The asymptotic behavior of globally smooth solutions of bipolar non-isentropic compressible Euler-Maxwell system for plasma

TL;DR

This paper analyzes the long-term decay rates of smooth solutions to the bipolar non-isentropic compressible Euler-Maxwell system in three dimensions, revealing how different physical quantities approach equilibrium over time.

Contribution

It establishes the $L^q$ decay rates for various physical quantities in the bipolar non-isentropic Euler-Maxwell system, highlighting differences from the unipolar case.

Findings

Total densities, temperatures, and magnetic field decay at rate $(1+t)^{-3/2+3q/2}$.

Differences in densities and temperatures decay at rate $(1+t)^{-2-1/q}$.
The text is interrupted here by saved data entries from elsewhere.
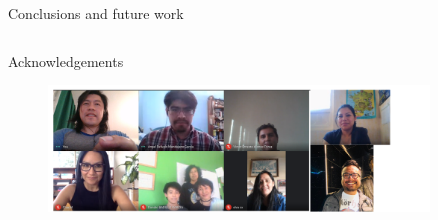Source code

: {\begin{frame}{Conclusions and future work}
\begin{columns}
\begin{column}{.3\linewidth}
    \end{column}
  \end{columns}

\end{frame}
}


{
\begin{frame}{Acknowledgements}


      \begin{figure}
        \centering
        \includegraphics[width=0.9\textwidth]{./figures/team/versions/drawing-v00.png}
      \end{figure}


\end{frame}
}

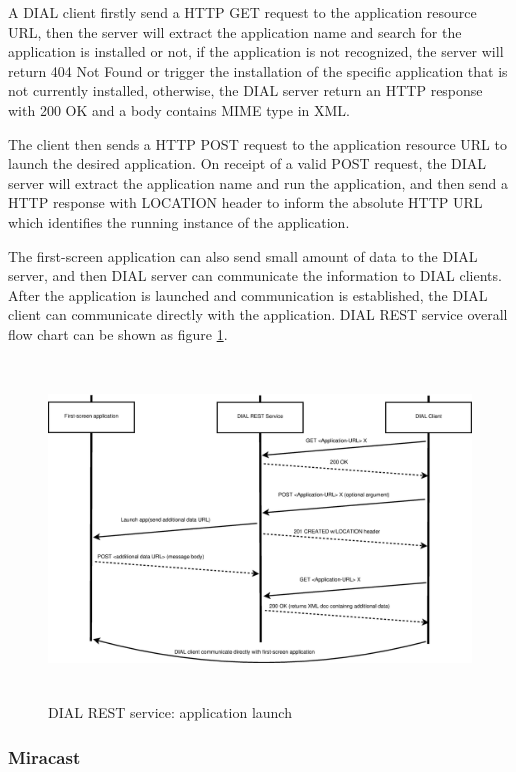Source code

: \begin{enumerate}
A DIAL client firstly send a HTTP GET request to the application resource URL,
then the server will extract the application name and search for the
application is installed or not, if the application is not recognized, the
server will return 404 Not Found or trigger the installation of the specific
application that is not currently installed, otherwise, the DIAL server return
an HTTP response with 200 OK and a body contains MIME type in XML.

The client then sends a HTTP POST request to the application resource URL to
launch the desired application. On receipt of a valid POST request, the DIAL
server will extract the application name and run the application, and then send
a HTTP response with LOCATION header to inform the absolute HTTP URL which
identifies the running instance of the application.

The first-screen application can also send small amount of data to the DIAL
server, and then DIAL server can communicate the information to DIAL clients.
After the application is launched and communication is established, the DIAL
client can communicate directly with the application. DIAL REST service overall
flow chart can be shown as figure \ref{dial_rest}.

\begin{figure}[htb] \centering \includegraphics[height=9cm]{charts/dial_rest}
\caption{DIAL REST service: application launch \label{dial_rest}}
\end{figure}
\end{enumerate}

\subsubsection{Miracast}

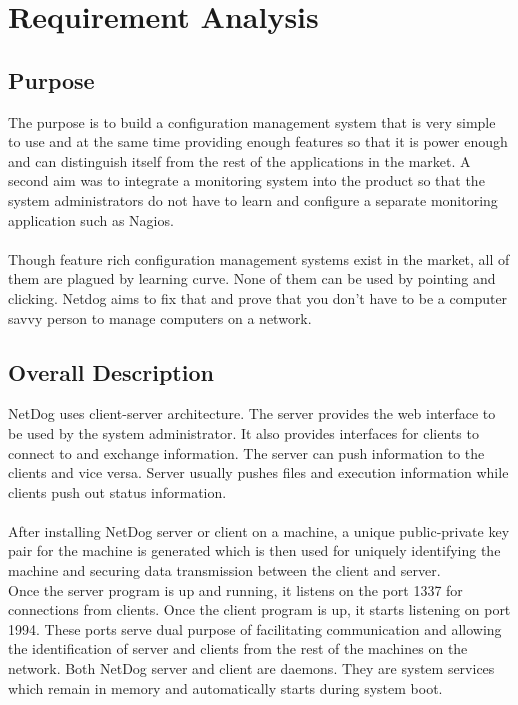 \chapter{Requirement Analysis}

\section{Purpose}

The purpose is to build a configuration management system that is very simple to
use and at the same time providing enough features so that it is power enough
and can distinguish itself from the rest of the applications in the market. A
second aim was to integrate a monitoring system into the product so that the
system administrators do not have to learn and configure a separate monitoring
application such as Nagios.
\\\\
Though feature rich configuration management systems exist in the market, all of
them are plagued by learning curve. None of them can be used by pointing and
clicking. Netdog aims to fix that and prove that you don't have to be a computer
savvy person to manage computers on a network.

\section{Overall Description}

NetDog uses client-server architecture. The server provides the web interface to
be used by the system administrator. It also provides interfaces for clients to
connect to and exchange information. The server can push information to the
clients and vice versa. Server usually pushes files and execution information
while clients push out status information.
\\\\
After installing NetDog server or client on a machine, a unique public-private
key pair for the machine is generated which is then used for uniquely
identifying the machine and securing data transmission between the client and
server.\\

Once the server program is up and running, it listens on the port 1337 for
connections from clients. Once the client program is up, it starts listening on
port 1994. These ports serve dual purpose of facilitating communication and
allowing the identification of server and clients from the rest of the machines
on the network. Both NetDog server and client are daemons. They are system 
services which remain in memory and automatically starts during system boot.\\

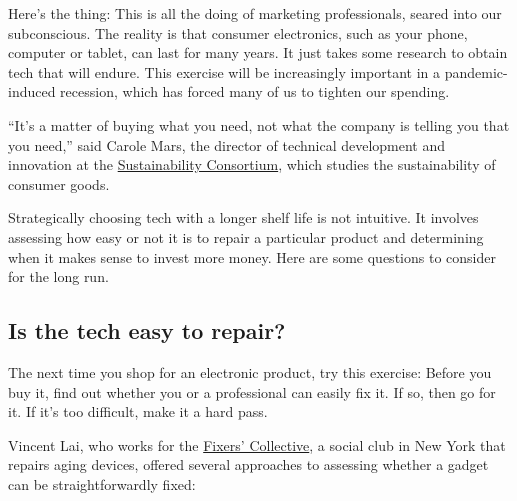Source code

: Here's the thing: This is all the doing of marketing professionals,
seared into our subconscious. The reality is that consumer electronics,
such as your phone, computer or tablet, can last for many years. It just
takes some research to obtain tech that will endure. This exercise will
be increasingly important in a pandemic-induced recession, which has
forced many of us to tighten our spending.

``It's a matter of buying what you need, not what the company is telling
you that you need,'' said Carole Mars, the director of technical
development and innovation at the
\href{https://www.sustainabilityconsortium.org/}{Sustainability
Consortium}, which studies the sustainability of consumer goods.

Strategically choosing tech with a longer shelf life is not intuitive.
It involves assessing how easy or not it is to repair a particular
product and determining when it makes sense to invest more money. Here
are some questions to consider for the long run.

\hypertarget{is-the-tech-easy-to-repair}{%
\subsection{Is the tech easy to
repair?}\label{is-the-tech-easy-to-repair}}

The next time you shop for an electronic product, try this exercise:
Before you buy it, find out whether you or a professional can easily fix
it. If so, then go for it. If it's too difficult, make it a hard pass.

Vincent Lai, who works for the
\href{http://www.nytimes3xbfgragh.onion/2009/10/08/garden/08seen.html?module=inline}{Fixers'
Collective}, a social club in New York that repairs aging devices,
offered several approaches to assessing whether a gadget can be
straightforwardly fixed:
Velocity and electric field decay at rate $(1+t)^{-3/2+1/(2q)}$.

Abstract

The bipolar non-isentropic compressible Euler-Maxwell system is investigated in $R^3$ in the present paper, and the $L^q$ time decay rate for the global smooth solution is established. It is shown that the total densities, total temperatures and magnetic field of two carriers converge to the equilibrium states at the same rate $(1+t)^{-3/2+3q/2}$ in $L^q$ norm. But, both the difference of densities and the difference of temperatures of two carriers decay at the rate $(1+t)^{-2-\frac{1}{q}}$, and the velocity and electric field decay at the rate $(1+t)^{-3/2+\frac{1}{2q}}$. This phenomenon on the charge transport shows the essential difference between the non-isentropic unipolar Euler-Maxwell and the bipolar isentropic Euler-Maxwell system.